258874528_1223230231421143_3088330896231559246_n.jpg
 
Thats an interesting perspective, and not one I would have expected. I would have expected the correlatiln between gear and unskilled divers to lean towards those who are equipped exactly like the book says, and don't know why. But, my buddy divomg experience is almost non-existant and I'm not going to to question someone else's lived experience, so...
I'll question that "lived experience."

I don't think I've ever encountered another scuba-diver actually using a pony bottle "in the wild." I've certainly met scuba-divers that own pony bottles (and leave them at home, or are selling them). I talk to some on places like ScubaBoard. I never see them at dive-parks, on dive-boats, or any other in-person activities. Actually buddying with one, would have to be an even smaller sample size. Perhaps pony-bottles are common somewhere, but I don't see them locally or while on vacation.

It would be almost impossible to draw any accurate conclusions about the diving skills, personality traits, and mental deficiencies of an entire group of people based on a nearly non-existent sample size.
 
I'll question that "lived experience."

I don't think I've ever encountered another scuba-diver actually using a pony bottle "in the wild." I've certainly met scuba-divers that own pony bottles (and leave them at home, or are selling them). I talk to some on places like ScubaBoard. I never see them at dive-parks, on dive-boats, or any other in-person activities. Actually buddying with one, would have to be an even smaller sample size. Perhaps pony-bottles are common somewhere, but I don't see them locally or while on vacation.

It would be almost impossible to draw any accurate conclusions about the diving skills, personality traits, and mental deficiencies of an entire group of people based on a nearly non-existent sample size.
Your experience may vary. I've seen enough pony bottles on cattle boats on both coasts.
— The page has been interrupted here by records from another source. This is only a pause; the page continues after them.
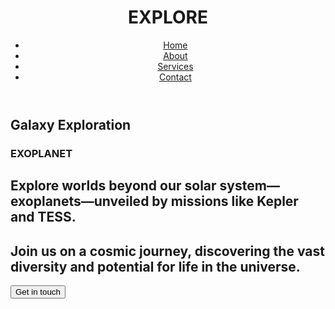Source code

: <!DOCTYPE html>
<html lang="en">
<head>
    <meta charset="UTF-8">
    <meta name="viewport" content="width=device-width, initial-scale=1.0">
    <link rel="stylesheet" href="./exoplanet.css">
    <title>Landing Page</title>
</head>
<body>
    <header>
        <div class="navigation">
            <h1>EXPLORE</h1>
            <nav>
                <ul>
                    <li><a href="#home">Home</a></li>
                    <li><a href="#about">About</a></li>
                    <li><a href="#services">Services</a></li>
                    <li><a href="#contact">Contact</a></li>
                </ul>
            </nav>
        </div>
    </header>
    <section class="landing-page">
        <div class="content">
            <h2>Galaxy Exploration</h2>
            <h3>EXOPLANET</h3>
            <h1>Explore worlds beyond our solar system—exoplanets—unveiled by missions like Kepler and TESS. </h1>
            <h1>Join us on a cosmic journey, discovering the vast diversity and potential for life in the universe.</h1>
            <button>Get in touch</button>
        </div>
    </section>
</body>
</html>
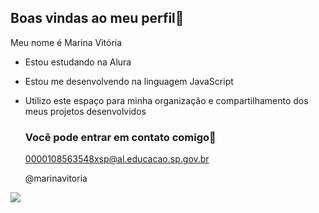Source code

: ## Boas vindas ao meu perfil💙

Meu nome é Marina Vitória

- Estou estudando na Alura
- Estou me desenvolvendo na linguagem JavaScript
- Utilizo este espaço para minha organização e compartilhamento dos meus projetos desenvolvidos

  ### Você pode entrar em contato comigo📧

  0000108563548xsp@al.educacao.sp.gov.br

  @marinavitoria

![](https://media.tenor.com/GoueKp_19I8AAAAi/taylor-swift-reactions-taylor-swift.gif)
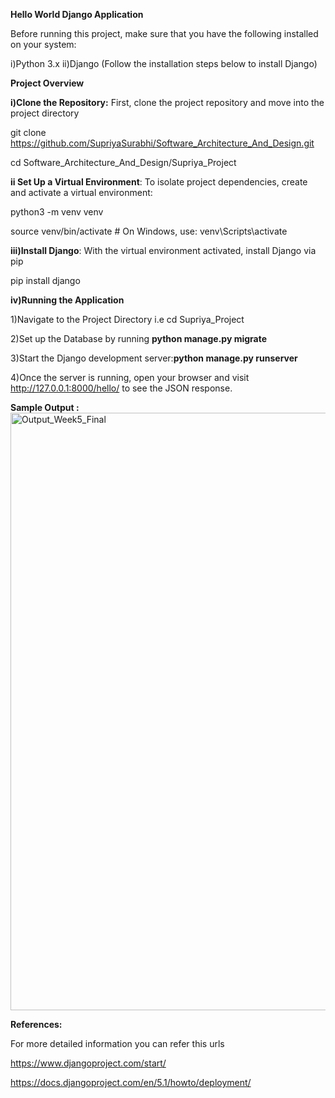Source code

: **Hello World Django Application**

Before running this project, make sure that you have the following installed on your system:

i)Python 3.x
ii)Django (Follow the installation steps below to install Django)

**Project Overview**

**i)Clone the Repository:** First, clone the project repository and move into the project directory

git clone https://github.com/SupriyaSurabhi/Software_Architecture_And_Design.git

cd Software_Architecture_And_Design/Supriya_Project

**ii Set Up a Virtual Environment**: To isolate project dependencies, create and activate a virtual environment:

python3 -m venv venv

source venv/bin/activate  # On Windows, use: venv\Scripts\activate

**iii)Install Django**: With the virtual environment activated, install Django via pip

pip install django

**iv)Running the Application**

1)Navigate to the Project Directory i.e cd Supriya_Project

2)Set up the Database by running **python manage.py migrate**

3)Start the Django development server:**python manage.py runserver**

4)Once the server is running, open your browser and visit http://127.0.0.1:8000/hello/ to see the JSON response.


**Sample Output :**
<img width="956" alt="Output_Week5_Final" src="https://github.com/user-attachments/assets/d5d6c3a9-9b3c-4cde-ba01-2727acd9a4cd">


**References:**

For more detailed information you can refer this urls 

https://www.djangoproject.com/start/

https://docs.djangoproject.com/en/5.1/howto/deployment/




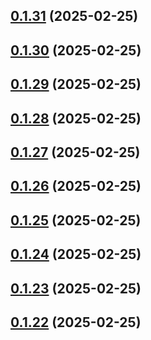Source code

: ## [0.1.31](https://github.com/binary-braids/terraform-oracle/compare/v0.1.30...v0.1.31) (2025-02-25)



## [0.1.30](https://github.com/binary-braids/terraform-oracle/compare/v0.1.29...v0.1.30) (2025-02-25)



## [0.1.29](https://github.com/binary-braids/terraform-oracle/compare/v0.1.28...v0.1.29) (2025-02-25)



## [0.1.28](https://github.com/binary-braids/terraform-oracle/compare/v0.1.27...v0.1.28) (2025-02-25)



## [0.1.27](https://github.com/binary-braids/terraform-oracle/compare/v0.1.26...v0.1.27) (2025-02-25)



## [0.1.26](https://github.com/binary-braids/terraform-oracle/compare/v0.1.25...v0.1.26) (2025-02-25)



## [0.1.25](https://github.com/binary-braids/terraform-oracle/compare/v0.1.24...v0.1.25) (2025-02-25)



## [0.1.24](https://github.com/binary-braids/terraform-oracle/compare/v0.1.23...v0.1.24) (2025-02-25)



## [0.1.23](https://github.com/binary-braids/terraform-oracle/compare/v0.1.22...v0.1.23) (2025-02-25)



## [0.1.22](https://github.com/binary-braids/terraform-oracle/compare/v0.1.21...v0.1.22) (2025-02-25)



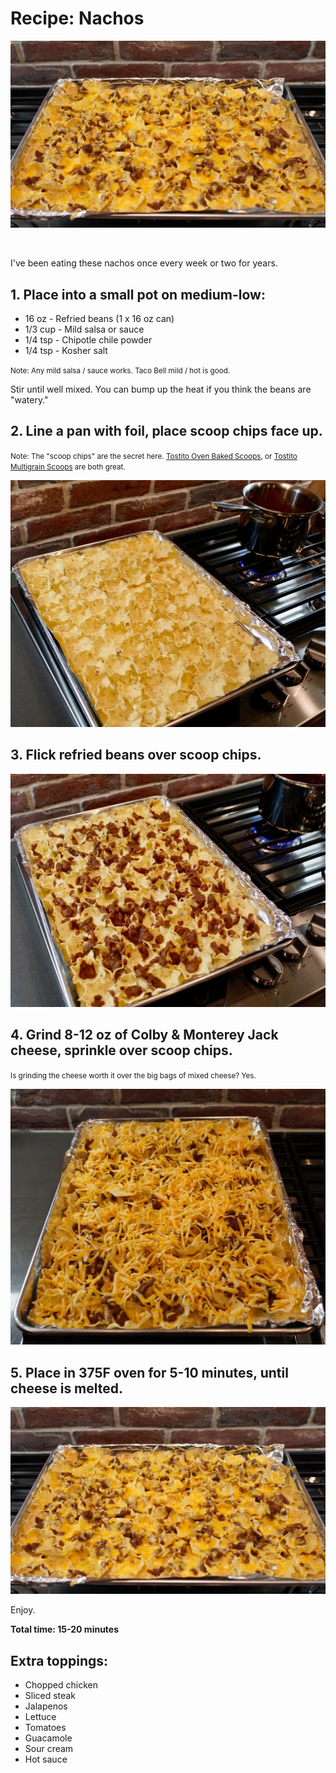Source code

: # Recipe: Nachos

[![](images/food/nachos-4.jpg)](images/food/nachos-4.jpg)

<br>

I've been eating these nachos once every week or two for years.

## 1. Place into a small pot on medium-low:
* 16 oz - Refried beans (1 x 16 oz can)
* 1/3 cup - Mild salsa or sauce
* 1/4 tsp - Chipotle chile powder
* 1/4 tsp - Kosher salt

<small>Note: Any mild salsa / sauce works. Taco Bell mild / hot is good.</small>

Stir until well mixed. You can bump up the heat if you think the beans are "watery."

## 2. Line a pan with foil, place scoop chips face up.

<small>Note: The "scoop chips" are the secret here. [Tostito Oven Baked Scoops](http://www.fritolay.com/snacks/product-page/oven-baked/tostitos-oven-baked-scoops-tortilla-chips), or [Tostito Multigrain Scoops](http://www.fritolay.com/snacks/product-page/tostitos/tostitos-multigrain-scoops-tortilla-chips) are both great.</small>

[![](images/food/nachos-1.jpg)](images/food/nachos-1.jpg)

## 3. Flick refried beans over scoop chips.

[![](images/food/nachos-2.jpg)](images/food/nachos-2.jpg)

## 4. Grind 8-12 oz of Colby & Monterey Jack cheese, sprinkle over scoop chips.

<small>Is grinding the cheese worth it over the big bags of mixed cheese? Yes.</small>

[![](images/food/nachos-3.jpg)](images/food/nachos-3.jpg)

## 5. Place in 375F oven for 5-10 minutes, until cheese is melted.

[![](images/food/nachos-4.jpg)](images/food/nachos-4.jpg)

Enjoy. 

<strong>Total time: 15-20 minutes</strong>

## Extra toppings:
* Chopped chicken
* Sliced steak
* Jalapenos
* Lettuce
* Tomatoes
* Guacamole
* Sour cream
* Hot sauce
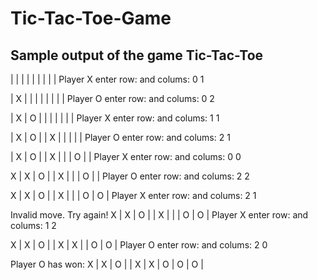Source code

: # Tic-Tac-Toe-Game
Sample output of the game Tic-Tac-Toe
--------------------------------------
  |   |   | 
  |   |   | 
  |   |   | 
Player X enter row: and colums: 0
1

  | X |   | 
  |   |   | 
  |   |   | 
Player O enter row: and colums: 0
2

  | X | O | 
  |   |   | 
  |   |   | 
Player X enter row: and colums: 1
1

  | X | O | 
  | X |   | 
  |   |   | 
Player O enter row: and colums: 2
1

  | X | O | 
  | X |   | 
  | O |   | 
Player X enter row: and colums: 0
0

X | X | O | 
  | X |   | 
  | O |   | 
Player O enter row: and colums: 2
2

X | X | O | 
  | X |   | 
  | O | O | 
Player X enter row: and colums: 2
1

Invalid move. Try again!
X | X | O | 
  | X |   | 
  | O | O | 
Player X enter row: and colums: 1
2

X | X | O | 
  | X | X | 
  | O | O | 
Player O enter row: and colums: 2
0

Player O has won: 
X | X | O | 
  | X | X | 
O | O | O | 
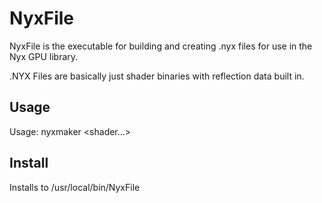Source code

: # NyxFile
NyxFile is the executable for building and creating .nyx files for use in the Nyx GPU library.

.NYX Files are basically just shader binaries with reflection data built in.

## Usage
Usage: nyxmaker <options> <shader1> <shader2> <shader...> 

## Install
Installs to /usr/local/bin/NyxFile 

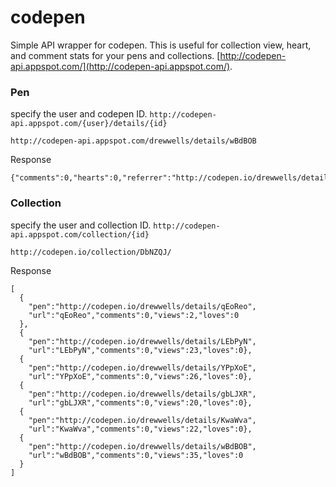 codepen
===============


Simple API wrapper for codepen. This is useful for collection view, heart, and comment stats for your pens and collections. [http://codepen-api.appspot.com/](http://codepen-api.appspot.com/).


### Pen

specify the user and codepen ID. `http://codepen-api.appspot.com/{user}/details/{id}`

    http://codepen-api.appspot.com/drewwells/details/wBdBOB

Response

    {"comments":0,"hearts":0,"referrer":"http://codepen.io/drewwells/details/wBdBOB","views":35}

### Collection

specify the user and collection ID. `http://codepen-api.appspot.com/collection/{id}`

    http://codepen.io/collection/DbNZQJ/

Response

    [
      {
        "pen":"http://codepen.io/drewwells/details/qEoReo",
        "url":"qEoReo","comments":0,"views":2,"loves":0
      },
      {
        "pen":"http://codepen.io/drewwells/details/LEbPyN",
        "url":"LEbPyN","comments":0,"views":23,"loves":0},
      {
        "pen":"http://codepen.io/drewwells/details/YPpXoE",
        "url":"YPpXoE","comments":0,"views":26,"loves":0},
      {
        "pen":"http://codepen.io/drewwells/details/gbLJXR",
        "url":"gbLJXR","comments":0,"views":20,"loves":0},
      {
        "pen":"http://codepen.io/drewwells/details/KwaWva",
        "url":"KwaWva","comments":0,"views":22,"loves":0},
      {
        "pen":"http://codepen.io/drewwells/details/wBdBOB",
        "url":"wBdBOB","comments":0,"views":35,"loves":0
      }
    ]
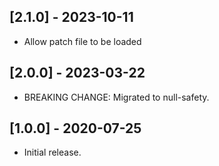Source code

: ## [2.1.0] - 2023-10-11
* Allow patch file to be loaded
## [2.0.0] - 2023-03-22
* BREAKING CHANGE: Migrated to null-safety.

## [1.0.0] - 2020-07-25
* Initial release.
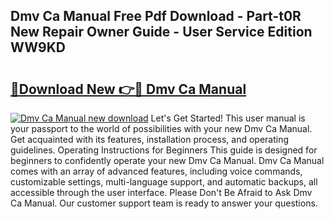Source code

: ## Dmv Ca Manual Free Pdf Download - Part-t0R New Repair Owner Guide - User Service Edition WW9KD

# <h2><a href="http://bc14909.oget.top/?id=Dmv+Ca+Manual">🔗Download New 👉🔴 Dmv Ca Manual</a></h2>

[![Dmv Ca Manual new download](https://i.imgur.com/5g1atiW.png)](http://bc14909.oget.top/?id=Dmv+Ca+Manual)
Let's Get Started! This user manual is your passport to the world of possibilities with your new Dmv Ca Manual. Get acquainted with its features, installation process, and operating guidelines. Operating Instructions for Beginners This guide is designed for beginners to confidently operate your new Dmv Ca Manual. Dmv Ca Manual comes with an array of advanced features, including voice commands, customizable settings, multi-language support, and automatic backups, all accessible through the user interface. Please Don't Be Afraid to Ask Dmv Ca Manual. Our customer support team is ready to answer your questions.
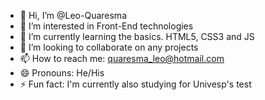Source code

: - 👋 Hi, I’m @Leo-Quaresma
- 👀 I’m interested in Front-End technologies
- 🌱 I’m currently learning the basics. HTML5, CSS3 and JS
- 💞️ I’m looking to collaborate on any projects
- 📫 How to reach me: quaresma_leo@hotmail.com
- 😄 Pronouns: He/His
- ⚡ Fun fact: I'm currently also studying for Univesp's test

<!---
Leo-Quaresma/Leo-Quaresma is a ✨ special ✨ repository because its `README.md` (this file) appears on your GitHub profile.
You can click the Preview link to take a look at your changes.
--->
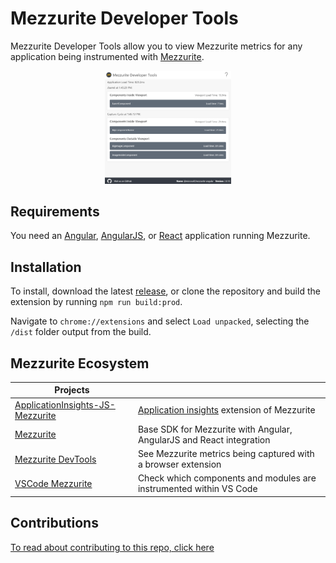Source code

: # Mezzurite Developer Tools

Mezzurite Developer Tools allow you to view Mezzurite metrics for any application being instrumented with [Mezzurite](https://github.com/Microsoft/Mezzurite "Mezzurite").

<center>
  <img src="res/img/devtools-screenshot.png" alt="Dev tools screenshot" height="40%" width="40%">
</center>

## Requirements
You need an [Angular](https://github.com/Microsoft/Mezzurite/blob/master/Mezzurite.Angular/README.md "Angular"), [AngularJS](https://github.com/Microsoft/Mezzurite/blob/master/Mezzurite.AngularJS/README.md "AngularJS"), or [React](https://github.com/Microsoft/Mezzurite/blob/master/Mezzurite.React/README.md "React") application running Mezzurite.

## Installation
To install, download the latest [release](https://github.com/Microsoft/Mezzurite-DevTools/releases "release"), or clone the repository and build the extension by running `npm run build:prod`.

Navigate to `chrome://extensions` and select `Load unpacked`, selecting the `/dist` folder output from the build.

## Mezzurite Ecosystem
| Projects                                                                                          |                                                                            |
| ------------------------------------------------------------------------------------------------- | -------------------------------------------------------------------------- |
| [ApplicationInsights-JS-Mezzurite](https://github.com/Microsoft/ApplicationInsights-JS-Mezzurite) | [Application insights](https://github.com/Microsoft/ApplicationInsights-JS) extension of Mezzurite                                |
| [Mezzurite](https://github.com/Microsoft/Mezzurite)                                               | Base SDK for Mezzurite with Angular, AngularJS and React integration       |
| [Mezzurite DevTools](https://github.com/Microsoft/Mezzurite-DevTools)                             | See Mezzurite metrics being captured with a browser extension              |
| [VSCode Mezzurite](https://github.com/Microsoft/vscode-mezzurite)                                 | Check which components and modules are instrumented within VS Code         |

## Contributions
[To read about contributing to this repo, click here](CONTRIBUTING.md)
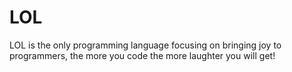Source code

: # LOL

LOL is the only programming language focusing on bringing joy to programmers, the more you code the more laughter you will get!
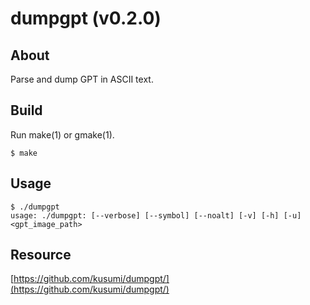 dumpgpt (v0.2.0)
=======

## About

Parse and dump GPT in ASCII text.

## Build

Run make(1) or gmake(1).

    $ make

## Usage

    $ ./dumpgpt
    usage: ./dumpgpt: [--verbose] [--symbol] [--noalt] [-v] [-h] [-u] <gpt_image_path>

## Resource

[https://github.com/kusumi/dumpgpt/](https://github.com/kusumi/dumpgpt/)
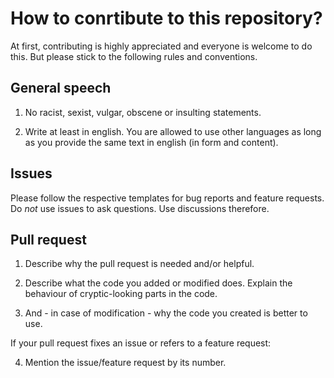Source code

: # How to conrtibute to this repository?

At first, contributing is highly appreciated and everyone is welcome to do this. But please stick to the following rules and conventions.

## General speech

1. No racist, sexist, vulgar, obscene or insulting statements.

2. Write at least in english. You are allowed to use other languages as long as you provide the same text in english (in form and content).

## Issues

Please follow the respective templates for bug reports and feature requests. Do *not* use issues to ask questions. Use discussions therefore.

## Pull request

1. Describe why the pull request is needed and/or helpful.

2. Describe what the code you added or modified does. Explain the behaviour of cryptic-looking parts in the code.

3. And - in case of modification - why the code you created is better to use.

If your pull request fixes an issue or refers to a feature request:

4. Mention the issue/feature request by its number.
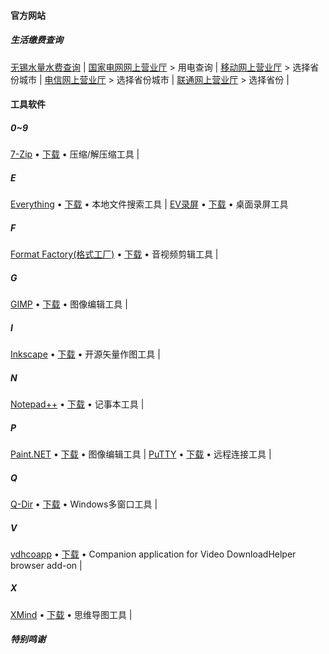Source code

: #### 官方网站
##### 生活缴费查询

[无锡水量水费查询](http://221.6.103.134/) | [国家电网网上营业厅](http://www.95598.cn/person/as/index.shtml) > 用电查询 | [移动网上营业厅](http://www.10086.cn/index/bj/index_100_100.html) > 选择省份城市 | [电信网上营业厅](http://www.189.cn/) > 选择省份城市 | [联通网上营业厅](http://www.10010.com) > 选择省份 |

#### 工具软件
##### 0~9

[7-Zip](https://www.7-zip.org/) • [下载](https://www.7-zip.org/download.html) • 压缩/解压缩工具 | 

##### E

[Everything](https://www.voidtools.com) • [下载](https://www.voidtools.com/downloads/) • 本地文件搜索工具 | [EV录屏](https://www.ieway.cn/index.html) • [下载](https://www.ieway.cn/evcapture.html) • 桌面录屏工具

##### F

[Format Factory(格式工厂)](http://www.pcfreetime.com/) • [下载](http://www.pcfreetime.com/formatfactory/CN/index.html) • 音视频剪辑工具 | 

##### G

[GIMP](https://www.gimp.org/) • [下载](https://www.gimp.org/downloads/) • 图像编辑工具 | 

##### I

[Inkscape](https://inkscape.org/) • [下载](https://inkscape.org/en/release) • 开源矢量作图工具 | 

##### N

[Notepad++](https://notepad-plus-plus.org/) • [下载](https://notepad-plus-plus.org/downloads/) • 记事本工具 | 

##### P

[Paint.NET](https://www.getpaint.net/index.html) • [下载](https://www.getpaint.net/download.html) • 图像编辑工具 | [PuTTY](https://putty.org) • [下载](https://www.chiark.greenend.org.uk/~sgtatham/putty/latest.html) • 远程连接工具 | 

##### Q

[Q-Dir](http://q-dir.com/) • [下载](http://www.softwareok.com/?Download=Q-Dir) • Windows多窗口工具 | 

##### V

[vdhcoapp](https://github.com/mi-g/vdhcoapp) • [下载](https://github.com/mi-g/vdhcoapp/releases) • Companion application for Video DownloadHelper browser add-on | 

##### X

[XMind](https://www.xmind.cn/) • [下载](https://www.xmind.cn/download/) • 思维导图工具 | 



##### 特别鸣谢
Pony bottles, split fins, poorly fitting (and obviously rental) equipment, swivels, rookie mistakes on the surface, very large knives, and or yoke regulators catch my attention. These things aren't red flags per se, but they certainly raise my awareness. It paid off at least once: a struggling but chatty diver almost jump off with a tank that was not fastened properly. That "1st stage to back of the skull" impact would have been awful.

If you want to flame, go ahead. But context awareness is a critical survival skill and I'll stand on that.